Unhan: Sinergi Kebijakan dan Teknologi Perlu Dikuatkan untuk Industri Pertahanan
Jakarta (ANTARA) – Dosen Fakultas Teknologi Pertahanan Universitas Pertahanan (Unhan) Ade Muhammad menyoroti perlunya sinergi antara kebijakan pemerintah dan pengembangan teknologi untuk memperkuat industri pertahanan nasional.
Ade menanggapi isu kemungkinan penunjukan CEO Republikorp Norman Joesoef sebagai Wakil Menteri Pertahanan (Wamenhan) dalam reshuffle kabinet pada Agustus 2026. Menurutnya, penunjukan calon Wamenhan merupakan kewenangan Presiden sesuai kebutuhan kabinet dan arah kebijakan nasional.
Ia menekankan bahwa dalam menghadapi perkembangan teknologi seperti kecerdasan buatan, pertahanan siber, teknologi ruang angkasa, dan teknologi dual-use, kebijakan pertahanan harus adaptif terhadap perubahan lingkungan strategis.
Kombinasi Generasi Senior dan Muda Diperlukan untuk Pembangunan Kebijakan Pertahanan
Ade berpendapat bahwa kombinasi pengalaman generasi senior dan gagasan generasi muda dapat menjadi faktor penting dalam membangun kebijakan pertahanan yang responsif terhadap perubahan zaman. Ia juga menekankan pentingnya pembangunan jangka panjang dalam industri pertahanan untuk fokus pada transfer teknologi, pengembangan rantai pasok nasional, dan peningkatan kapasitas manufaktur dalam negeri.
Kerja Sama Industri Pertahanan Nasional dan Internasional
Ade juga menyoroti pentingnya kerja sama antara industri pertahanan nasional dan perusahaan internasional.

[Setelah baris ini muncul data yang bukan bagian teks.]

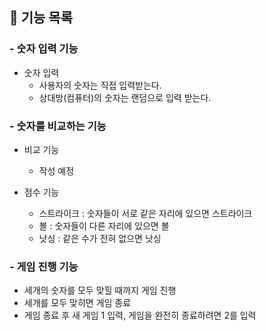 ## 🚀 기능 목록

### - 숫자 입력 기능
  - 숫자 입력
    - 사용자의 숫자는 직접 입력받는다.
    - 상대방(컴퓨터)의 숫자는 랜덤으로 입력 받는다.

### - 숫자를 비교하는 기능
  - 비교 기능
    - 작성 예정

  - 점수 기능
    - 스트라이크 : 숫자들이 서로 같은 자리에 있으면 스트라이크
    - 볼 : 숫자들이 다른 자리에 있으면 볼
    - 낫싱 : 같은 수가 전혀 없으면 낫싱

### - 게임 진행 기능
  - 세개의 숫자를 모두 맞힐 때까지 게임 진행
  - 세개를 모두 맞히면 게임 종료
  - 게임 종료 후 새 게임 1 입력, 게임을 완전히 종료하려면 2를 입력

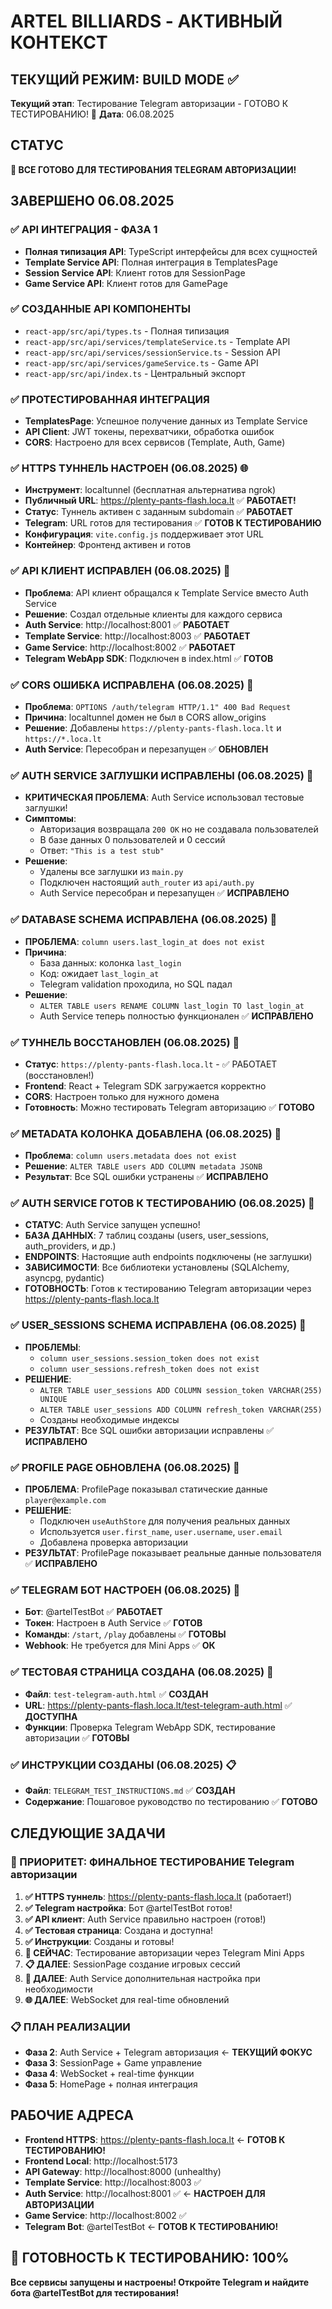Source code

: ﻿# ARTEL BILLIARDS - АКТИВНЫЙ КОНТЕКСТ

## ТЕКУЩИЙ РЕЖИМ: BUILD MODE ✅
**Текущий этап**: Тестирование Telegram авторизации - ГОТОВО К ТЕСТИРОВАНИЮ! 🚀
**Дата**: 06.08.2025

## СТАТУС
**🎉 ВСЕ ГОТОВО ДЛЯ ТЕСТИРОВАНИЯ TELEGRAM АВТОРИЗАЦИИ!**

## ЗАВЕРШЕНО 06.08.2025

### ✅ API ИНТЕГРАЦИЯ - ФАЗА 1
- **Полная типизация API**: TypeScript интерфейсы для всех сущностей
- **Template Service API**: Полная интеграция в TemplatesPage  
- **Session Service API**: Клиент готов для SessionPage
- **Game Service API**: Клиент готов для GamePage

### ✅ СОЗДАННЫЕ API КОМПОНЕНТЫ
- `react-app/src/api/types.ts` - Полная типизация
- `react-app/src/api/services/templateService.ts` - Template API
- `react-app/src/api/services/sessionService.ts` - Session API  
- `react-app/src/api/services/gameService.ts` - Game API
- `react-app/src/api/index.ts` - Центральный экспорт

### ✅ ПРОТЕСТИРОВАННАЯ ИНТЕГРАЦИЯ
- **TemplatesPage**: Успешное получение данных из Template Service
- **API Client**: JWT токены, перехватчики, обработка ошибок
- **CORS**: Настроено для всех сервисов (Template, Auth, Game)

### ✅ HTTPS ТУННЕЛЬ НАСТРОЕН (06.08.2025) 🌐
- **Инструмент**: localtunnel (бесплатная альтернатива ngrok)
- **Публичный URL**: https://plenty-pants-flash.loca.lt ✅ **РАБОТАЕТ!**
- **Статус**: Туннель активен с заданным subdomain ✅ **РАБОТАЕТ**
- **Telegram**: URL готов для тестирования ✅ **ГОТОВ К ТЕСТИРОВАНИЮ**
- **Конфигурация**: `vite.config.js` поддерживает этот URL
- **Контейнер**: Фронтенд активен и готов

### ✅ API КЛИЕНТ ИСПРАВЛЕН (06.08.2025) 🔧
- **Проблема**: API клиент обращался к Template Service вместо Auth Service
- **Решение**: Создал отдельные клиенты для каждого сервиса
- **Auth Service**: http://localhost:8001 ✅ **РАБОТАЕТ**
- **Template Service**: http://localhost:8003 ✅ **РАБОТАЕТ**  
- **Game Service**: http://localhost:8002 ✅ **РАБОТАЕТ**
- **Telegram WebApp SDK**: Подключен в index.html ✅ **ГОТОВ**

### ✅ CORS ОШИБКА ИСПРАВЛЕНА (06.08.2025) 🔧
- **Проблема**: `OPTIONS /auth/telegram HTTP/1.1" 400 Bad Request`
- **Причина**: localtunnel домен не был в CORS allow_origins  
- **Решение**: Добавлены `https://plenty-pants-flash.loca.lt` и `https://*.loca.lt`
- **Auth Service**: Пересобран и перезапущен ✅ **ОБНОВЛЕН**

### ✅ AUTH SERVICE ЗАГЛУШКИ ИСПРАВЛЕНЫ (06.08.2025) 🔧
- **КРИТИЧЕСКАЯ ПРОБЛЕМА**: Auth Service использовал тестовые заглушки!
- **Симптомы**: 
  - Авторизация возвращала `200 OK` но не создавала пользователей
  - В базе данных 0 пользователей и 0 сессий
  - Ответ: `"This is a test stub"`
- **Решение**: 
  - Удалены все заглушки из `main.py`
  - Подключен настоящий `auth_router` из `api/auth.py`
  - Auth Service пересобран и перезапущен ✅ **ИСПРАВЛЕНО**

### ✅ DATABASE SCHEMA ИСПРАВЛЕНА (06.08.2025) 🔧
- **ПРОБЛЕМА**: `column users.last_login_at does not exist`
- **Причина**: 
  - База данных: колонка `last_login`
  - Код: ожидает `last_login_at` 
  - Telegram validation проходила, но SQL падал
- **Решение**: 
  - `ALTER TABLE users RENAME COLUMN last_login TO last_login_at`
  - Auth Service теперь полностью функционален ✅ **ИСПРАВЛЕНО**

### ✅ ТУННЕЛЬ ВОССТАНОВЛЕН (06.08.2025) 🔧
- **Статус**: `https://plenty-pants-flash.loca.lt` - ✅ РАБОТАЕТ (восстановлен!)
- **Frontend**: React + Telegram SDK загружается корректно
- **CORS**: Настроен только для нужного домена 
- **Готовность**: Можно тестировать Telegram авторизацию ✅ **ГОТОВО**

### ✅ METADATA КОЛОНКА ДОБАВЛЕНА (06.08.2025) 🔧
- **Проблема**: `column users.metadata does not exist`
- **Решение**: `ALTER TABLE users ADD COLUMN metadata JSONB`
- **Результат**: Все SQL ошибки устранены ✅ **ИСПРАВЛЕНО**

### ✅ AUTH SERVICE ГОТОВ К ТЕСТИРОВАНИЮ (06.08.2025) 🚀
- **СТАТУС**: Auth Service запущен успешно!
- **БАЗА ДАННЫХ**: 7 таблиц созданы (users, user_sessions, auth_providers, и др.)
- **ENDPOINTS**: Настоящие auth endpoints подключены (не заглушки)
- **ЗАВИСИМОСТИ**: Все библиотеки установлены (SQLAlchemy, asyncpg, pydantic)
- **ГОТОВНОСТЬ**: Готов к тестированию Telegram авторизации через https://plenty-pants-flash.loca.lt

### ✅ USER_SESSIONS SCHEMA ИСПРАВЛЕНА (06.08.2025) 🔧
- **ПРОБЛЕМЫ**: 
  - `column user_sessions.session_token does not exist`
  - `column user_sessions.refresh_token does not exist`
- **РЕШЕНИЕ**: 
  - `ALTER TABLE user_sessions ADD COLUMN session_token VARCHAR(255) UNIQUE`
  - `ALTER TABLE user_sessions ADD COLUMN refresh_token VARCHAR(255)`
  - Созданы необходимые индексы
- **РЕЗУЛЬТАТ**: Все SQL ошибки авторизации исправлены ✅ **ИСПРАВЛЕНО**

### ✅ PROFILE PAGE ОБНОВЛЕНА (06.08.2025) 🔧
- **ПРОБЛЕМА**: ProfilePage показывал статические данные `player@example.com`
- **РЕШЕНИЕ**: 
  - Подключен `useAuthStore` для получения реальных данных
  - Используется `user.first_name`, `user.username`, `user.email`
  - Добавлена проверка авторизации
- **РЕЗУЛЬТАТ**: ProfilePage показывает реальные данные пользователя ✅ **ИСПРАВЛЕНО**

### ✅ TELEGRAM БОТ НАСТРОЕН (06.08.2025) 🤖
- **Бот**: @artelTestBot ✅ **РАБОТАЕТ**
- **Токен**: Настроен в Auth Service ✅ **ГОТОВ**
- **Команды**: `/start`, `/play` добавлены ✅ **ГОТОВЫ**
- **Webhook**: Не требуется для Mini Apps ✅ **ОК**

### ✅ ТЕСТОВАЯ СТРАНИЦА СОЗДАНА (06.08.2025) 🧪
- **Файл**: `test-telegram-auth.html` ✅ **СОЗДАН**
- **URL**: https://plenty-pants-flash.loca.lt/test-telegram-auth.html ✅ **ДОСТУПНА**
- **Функции**: Проверка Telegram WebApp SDK, тестирование авторизации ✅ **ГОТОВЫ**

### ✅ ИНСТРУКЦИИ СОЗДАНЫ (06.08.2025) 📋
- **Файл**: `TELEGRAM_TEST_INSTRUCTIONS.md` ✅ **СОЗДАН**
- **Содержание**: Пошаговое руководство по тестированию ✅ **ГОТОВО**

## СЛЕДУЮЩИЕ ЗАДАЧИ

### 🎯 ПРИОРИТЕТ: ФИНАЛЬНОЕ ТЕСТИРОВАНИЕ Telegram авторизации
1. **✅ HTTPS туннель**: https://plenty-pants-flash.loca.lt (работает!)
2. **✅ Telegram настройка**: Бот @artelTestBot готов!
3. **✅ API клиент**: Auth Service правильно настроен (готов!)
4. **✅ Тестовая страница**: Создана и доступна!
5. **✅ Инструкции**: Созданы и готовы!
6. **🔄 СЕЙЧАС**: Тестирование авторизации через Telegram Mini Apps
7. **📋 ДАЛЕЕ**: SessionPage создание игровых сессий
8. **🔐 ДАЛЕЕ**: Auth Service дополнительная настройка при необходимости
9. **🌐 ДАЛЕЕ**: WebSocket для real-time обновлений

### 📋 ПЛАН РЕАЛИЗАЦИИ
- **Фаза 2**: Auth Service + Telegram авторизация ← **ТЕКУЩИЙ ФОКУС**
- **Фаза 3**: SessionPage + Game управление  
- **Фаза 4**: WebSocket + real-time функции
- **Фаза 5**: HomePage + полная интеграция

## РАБОЧИЕ АДРЕСА
- **Frontend HTTPS**: https://plenty-pants-flash.loca.lt ← **ГОТОВ К ТЕСТИРОВАНИЮ!**
- **Frontend Local**: http://localhost:5173
- **API Gateway**: http://localhost:8000 (unhealthy)
- **Template Service**: http://localhost:8003 ✅
- **Auth Service**: http://localhost:8001 ✅ ← **НАСТРОЕН ДЛЯ АВТОРИЗАЦИИ**
- **Game Service**: http://localhost:8002 ✅
- **Telegram Bot**: @artelTestBot ← **ГОТОВ К ТЕСТИРОВАНИЮ!**

## 🚀 **ГОТОВНОСТЬ К ТЕСТИРОВАНИЮ: 100%**

**Все сервисы запущены и настроены! Откройте Telegram и найдите бота @artelTestBot для тестирования!**
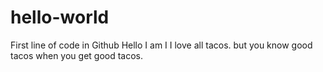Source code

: # hello-world
First line of code in Github
Hello I am I
I love all tacos. but you know good tacos when you get good tacos.
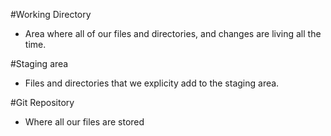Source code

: #Working Directory

- Area where all of our files and directories, and changes are living all the time.

#Staging area

- Files and directories that we explicity add to the staging area. 

#Git Repository

- Where all our files are stored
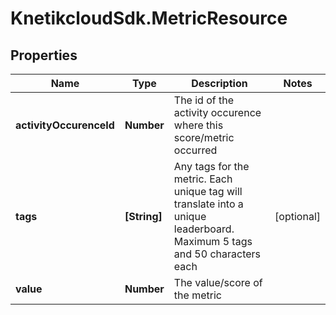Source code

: # KnetikcloudSdk.MetricResource

## Properties
Name | Type | Description | Notes
------------ | ------------- | ------------- | -------------
**activityOccurenceId** | **Number** | The id of the activity occurence where this score/metric occurred | 
**tags** | **[String]** | Any tags for the metric. Each unique tag will translate into a unique leaderboard. Maximum 5 tags and 50 characters each | [optional] 
**value** | **Number** | The value/score of the metric | 


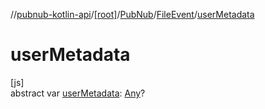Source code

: //[pubnub-kotlin-api](../../../../index.md)/[[root]](../../index.md)/[PubNub](../index.md)/[FileEvent](index.md)/[userMetadata](user-metadata.md)

# userMetadata

[js]\
abstract var [userMetadata](user-metadata.md): [Any](https://kotlinlang.org/api/latest/jvm/stdlib/kotlin-stdlib/kotlin/-any/index.html)?
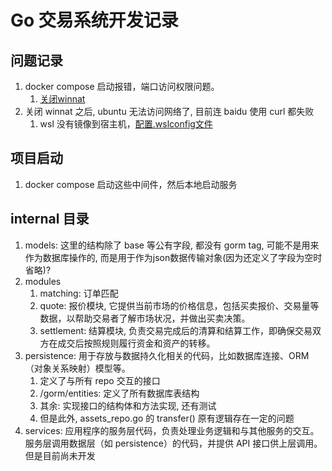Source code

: # Go 交易系统开发记录

## 问题记录
1. docker compose 启动报错，端口访问权限问题。
   1. [关闭winnat](https://stackoverflow.com/questions/65272764/ports-are-not-available-listen-tcp-0-0-0-0-50070-bind-an-attempt-was-made-to)
2. 关闭 winnat 之后, ubuntu 无法访问网络了, 目前连 baidu 使用 curl 都失败
   1. wsl 没有镜像到宿主机，[配置.wslconfig文件](https://github.com/microsoft/WSL/issues/10753)

## 项目启动
1. docker compose 启动这些中间件，然后本地启动服务


## internal 目录
1. models: 这里的结构除了 base 等公有字段, 都没有 gorm tag, 可能不是用来作为数据库操作的, 而是用于作为json数据传输对象(因为还定义了字段为空时省略)? 
2. modules
   1. matching: 订单匹配
   2. quote: 报价模块, 它提供当前市场的价格信息，包括买卖报价、交易量等数据，以帮助交易者了解市场状况，并做出买卖决策。
   3. settlement:  结算模块, 负责交易完成后的清算和结算工作，即确保交易双方在成交后按照规则履行资金和资产的转移。
3. persistence: 用于存放与数据持久化相关的代码，比如数据库连接、ORM（对象关系映射）模型等。
   1. 定义了与所有 repo 交互的接口
   2. /gorm/entities: 定义了所有数据库表结构
   3. 其余: 实现接口的结构体和方法实现, 还有测试
   4. 但是此外, assets_repo.go 的 transfer() 原有逻辑存在一定的问题
4. services: 应用程序的服务层代码，负责处理业务逻辑和与其他服务的交互。服务层调用数据层（如 persistence）的代码，并提供 API 接口供上层调用。但是目前尚未开发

Menurutnya, kerja sama tersebut tidak hanya berfokus pada pembelian produk pertahanan, tetapi juga pada investasi industri, pengembangan teknologi dalam negeri, dan pembentukan kerja sama yang saling menguntungkan.
Dengan memperkuat sinergi antara kebijakan pemerintah, pengembangan teknologi, sumber daya manusia, dan kapasitas industri dalam negeri, diharapkan industri pertahanan nasional mampu memberikan dampak positif tidak hanya bagi kebutuhan pertahanan negara, tetapi juga untuk pengembangan teknologi, manufaktur, dan ekonomi nasional.